De nijlgans heeft een enorm groot verspreidingsgebied en daardoor alleen al is de kans op uitsterven gering. De grootte van de populatie is niet gekwantificeerd. In Afrika wordt er veel op de vogel gejaagd en daar nemen de aantallen af. Het tempo van de achteruitgang ligt onder de 30% in tien jaar (minder dan 3,5% per jaar).

vrijdag 27 december 2019

De Groene specht in de houtwal

Vanmorgen zag de Groene specht in de houtwal, achter onze veldschuur. Een prachtige vogel, maar schuw. Soms lukt het om er een mooie foto van te maken.


Groene spechten zijn standvogels van open loofbossen, hoogstamboomgaarden, parken en oude houtsingels. Hij broedt meestal in een zelfgehakt hol in een oude loofboom. In de zomermaanden bestaat zijn voedsel vooral uit grote mieren (vooral rode bosmieren) en wordt meestal op de grond verzameld. De lachende roep van de groene specht is een opvallend kenmerk.

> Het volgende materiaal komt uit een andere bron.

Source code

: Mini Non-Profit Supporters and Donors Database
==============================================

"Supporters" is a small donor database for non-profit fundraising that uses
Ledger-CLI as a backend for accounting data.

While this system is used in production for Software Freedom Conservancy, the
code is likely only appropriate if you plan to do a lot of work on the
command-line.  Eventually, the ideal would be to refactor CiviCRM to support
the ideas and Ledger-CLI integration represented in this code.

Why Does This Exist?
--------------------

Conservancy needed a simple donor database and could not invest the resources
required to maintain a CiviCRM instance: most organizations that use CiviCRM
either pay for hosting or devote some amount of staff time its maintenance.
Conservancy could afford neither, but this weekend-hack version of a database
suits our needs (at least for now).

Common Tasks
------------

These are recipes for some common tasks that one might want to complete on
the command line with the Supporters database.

Roffelt niet vaak en zwak, dat is meer voor de zwarte specht.

De groene specht is een forse vogel, met in vlucht opvallend groene stug en stuit en diep golvende vlucht. De kop van de groene specht is opvallend getekend met rode kruin en zwarte vlek rondom het oog. Mannetjes hebben daarnaast ook nog een rode vlek onder het oog, deze vlek is bij vrouwtjes zwart. Ze hebben een grijze dolksnavel. Onvolwassen vogels zijn zwaar gevlekt over het gehele lichaam. De kenmerkende lachende roep van de groene specht valt vaak het eerst op. Heeft een diepe golvende vlucht en zoekt vaak op de grond naar mieren.